## WHAT TO PRODUCE
Lines holding the word "github" in the following material must be counted; give only the resulting number.
=== Begin Enclosure ===
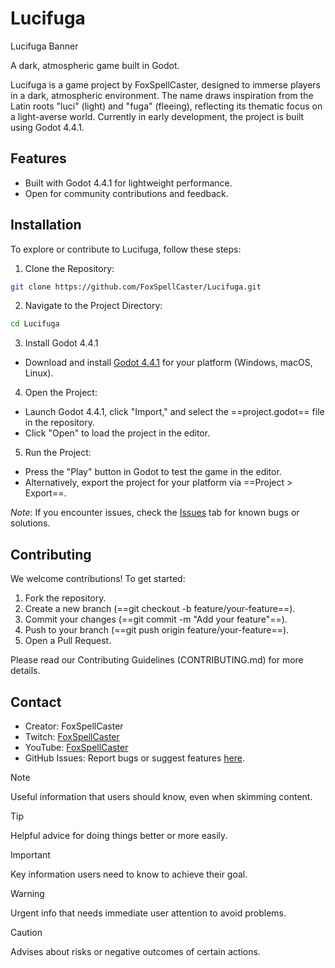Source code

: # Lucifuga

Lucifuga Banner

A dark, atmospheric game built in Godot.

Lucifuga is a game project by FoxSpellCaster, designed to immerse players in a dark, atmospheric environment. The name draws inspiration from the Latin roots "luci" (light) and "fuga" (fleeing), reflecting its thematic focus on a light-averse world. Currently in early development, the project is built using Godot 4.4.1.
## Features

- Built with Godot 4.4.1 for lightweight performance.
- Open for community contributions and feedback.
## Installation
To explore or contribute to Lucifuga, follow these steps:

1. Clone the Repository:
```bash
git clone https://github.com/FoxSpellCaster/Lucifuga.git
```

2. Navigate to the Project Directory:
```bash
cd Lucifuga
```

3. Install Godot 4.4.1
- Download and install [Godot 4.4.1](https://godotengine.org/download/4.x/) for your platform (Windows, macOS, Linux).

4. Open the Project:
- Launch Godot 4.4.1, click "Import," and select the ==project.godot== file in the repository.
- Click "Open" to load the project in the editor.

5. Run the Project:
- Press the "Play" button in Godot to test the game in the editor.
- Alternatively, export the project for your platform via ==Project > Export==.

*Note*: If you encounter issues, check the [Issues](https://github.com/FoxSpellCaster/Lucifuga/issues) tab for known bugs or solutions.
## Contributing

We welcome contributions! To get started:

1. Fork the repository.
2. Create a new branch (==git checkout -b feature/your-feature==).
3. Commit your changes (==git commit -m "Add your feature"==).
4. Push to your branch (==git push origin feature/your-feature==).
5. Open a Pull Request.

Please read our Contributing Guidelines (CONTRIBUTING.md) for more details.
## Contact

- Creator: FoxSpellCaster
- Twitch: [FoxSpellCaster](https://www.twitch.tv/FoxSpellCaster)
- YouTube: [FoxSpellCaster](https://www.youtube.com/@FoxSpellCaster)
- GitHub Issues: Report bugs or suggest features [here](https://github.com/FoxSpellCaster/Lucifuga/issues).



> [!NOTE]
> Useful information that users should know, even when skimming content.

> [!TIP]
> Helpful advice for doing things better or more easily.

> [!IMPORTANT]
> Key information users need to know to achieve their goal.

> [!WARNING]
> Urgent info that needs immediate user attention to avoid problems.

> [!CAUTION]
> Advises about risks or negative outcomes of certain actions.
=== End Enclosure ===
=== Begin Enclosure ===
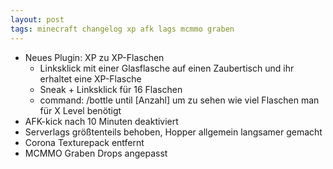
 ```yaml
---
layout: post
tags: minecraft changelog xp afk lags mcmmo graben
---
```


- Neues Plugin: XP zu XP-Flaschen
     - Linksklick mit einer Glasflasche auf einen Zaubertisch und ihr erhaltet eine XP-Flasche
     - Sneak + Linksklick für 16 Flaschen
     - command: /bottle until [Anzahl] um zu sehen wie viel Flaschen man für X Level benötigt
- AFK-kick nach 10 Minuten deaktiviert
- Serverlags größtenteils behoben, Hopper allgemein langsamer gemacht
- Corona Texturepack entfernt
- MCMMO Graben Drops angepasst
=== End Enclosure ===
## TASK RESPONSE
3